Effetti della mancata denuntiatio

L’alienazione a terzi della quota ereditaria, senza la preventiva notifica della proposta di alienazione NON E’ NULLA (per illiceità della causa — l’alienazione, perciò, è valida e produce i suoi effetti nei confronti sia dell’alienante che dell’acquirente, fino a quando gli altri condividenti non esercitano il riscatto) ma dà luogo al nascere nei coeredi del diritto di riscatto (una sorta di riparazione alla lesione del diritto di prelazione).
Effetti — determina una sorta di surrogazione soggettiva, perchè il retrante prende il posto di colui che ha acquistato la quota ereditaria dal coerede.

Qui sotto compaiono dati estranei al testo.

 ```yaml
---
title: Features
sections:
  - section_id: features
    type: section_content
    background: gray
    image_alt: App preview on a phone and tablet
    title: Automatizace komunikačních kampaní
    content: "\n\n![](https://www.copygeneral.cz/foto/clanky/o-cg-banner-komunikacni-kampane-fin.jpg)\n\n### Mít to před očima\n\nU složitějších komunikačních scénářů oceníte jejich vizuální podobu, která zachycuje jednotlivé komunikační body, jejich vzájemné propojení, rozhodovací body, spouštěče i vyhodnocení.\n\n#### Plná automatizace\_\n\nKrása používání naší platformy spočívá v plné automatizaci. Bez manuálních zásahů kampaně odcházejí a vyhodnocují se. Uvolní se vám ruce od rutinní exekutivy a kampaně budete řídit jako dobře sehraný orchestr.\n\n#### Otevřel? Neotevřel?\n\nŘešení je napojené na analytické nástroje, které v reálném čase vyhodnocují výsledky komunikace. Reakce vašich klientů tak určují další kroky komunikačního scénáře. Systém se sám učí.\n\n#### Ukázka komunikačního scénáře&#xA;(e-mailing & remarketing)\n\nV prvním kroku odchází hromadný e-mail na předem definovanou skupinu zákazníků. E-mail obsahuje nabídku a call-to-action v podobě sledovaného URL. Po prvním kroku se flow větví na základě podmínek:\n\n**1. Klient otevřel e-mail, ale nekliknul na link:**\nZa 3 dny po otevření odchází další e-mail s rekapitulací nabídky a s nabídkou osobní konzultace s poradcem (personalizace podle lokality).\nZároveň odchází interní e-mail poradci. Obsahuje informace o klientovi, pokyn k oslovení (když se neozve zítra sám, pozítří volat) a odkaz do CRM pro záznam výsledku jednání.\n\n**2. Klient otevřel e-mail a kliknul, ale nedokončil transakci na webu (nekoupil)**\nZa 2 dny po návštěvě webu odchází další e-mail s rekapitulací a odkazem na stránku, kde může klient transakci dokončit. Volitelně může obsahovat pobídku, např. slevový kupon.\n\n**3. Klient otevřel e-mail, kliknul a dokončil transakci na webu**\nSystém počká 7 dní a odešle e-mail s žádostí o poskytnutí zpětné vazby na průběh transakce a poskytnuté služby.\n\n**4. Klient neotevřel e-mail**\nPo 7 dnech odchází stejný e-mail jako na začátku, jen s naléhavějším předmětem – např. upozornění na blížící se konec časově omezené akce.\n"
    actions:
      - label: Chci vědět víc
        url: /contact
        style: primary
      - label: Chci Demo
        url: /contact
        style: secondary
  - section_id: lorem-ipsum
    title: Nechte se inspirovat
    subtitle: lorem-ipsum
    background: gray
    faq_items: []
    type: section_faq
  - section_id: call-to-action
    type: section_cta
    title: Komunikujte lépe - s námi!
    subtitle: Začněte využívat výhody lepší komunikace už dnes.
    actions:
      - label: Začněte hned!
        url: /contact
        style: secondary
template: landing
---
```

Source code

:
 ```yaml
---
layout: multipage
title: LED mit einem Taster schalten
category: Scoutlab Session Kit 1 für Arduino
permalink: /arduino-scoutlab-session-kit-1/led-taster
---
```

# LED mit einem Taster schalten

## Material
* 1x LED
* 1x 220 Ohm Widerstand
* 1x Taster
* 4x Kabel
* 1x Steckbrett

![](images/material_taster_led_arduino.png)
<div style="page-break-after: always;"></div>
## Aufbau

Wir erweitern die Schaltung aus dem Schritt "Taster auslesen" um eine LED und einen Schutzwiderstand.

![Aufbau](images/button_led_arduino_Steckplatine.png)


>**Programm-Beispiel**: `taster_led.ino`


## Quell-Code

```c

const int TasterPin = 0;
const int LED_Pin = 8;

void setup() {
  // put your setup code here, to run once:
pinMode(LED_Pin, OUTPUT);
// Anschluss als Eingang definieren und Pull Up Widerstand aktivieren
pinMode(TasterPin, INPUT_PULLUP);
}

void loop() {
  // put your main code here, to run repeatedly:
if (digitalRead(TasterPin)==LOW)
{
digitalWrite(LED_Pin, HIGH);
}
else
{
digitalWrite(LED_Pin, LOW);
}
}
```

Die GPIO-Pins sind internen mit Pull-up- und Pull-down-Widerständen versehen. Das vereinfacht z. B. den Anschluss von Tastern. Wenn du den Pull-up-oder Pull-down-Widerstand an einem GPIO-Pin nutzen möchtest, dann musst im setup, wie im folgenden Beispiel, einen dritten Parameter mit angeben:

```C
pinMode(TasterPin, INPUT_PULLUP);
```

Per di più l’accoglimento della domanda di retratto successorio, che, con effetto retroattivo, toglie causa alle attribuzioni patrimoniali del contratto, comporta, per effetto naturale del suo carattere restitutorio, che il retrattato ha diritto ad ottenere, anche se non li ha richiesti, gli interessi legali (art. 1282 c.c.) sul prezzo – debito di valuta – che il retraente deve corrispondergli; pertanto non è domanda nuova quella formulata dal retrattato, per la prima volta in appello (art. 345 c.p.c.), per la corresponsione di tali interessi.
d il diritto di riscatto è un diritto potestativo del coerede che si può esercitare:
1) a mezzo di una vera e propria azione giudiziaria di riscatto
nella quale vengono accertati i presupposti del diritto al riscatto e che si conclude con la sentenza di riscatto (che ha valenza di accertamento del diritto del retraente).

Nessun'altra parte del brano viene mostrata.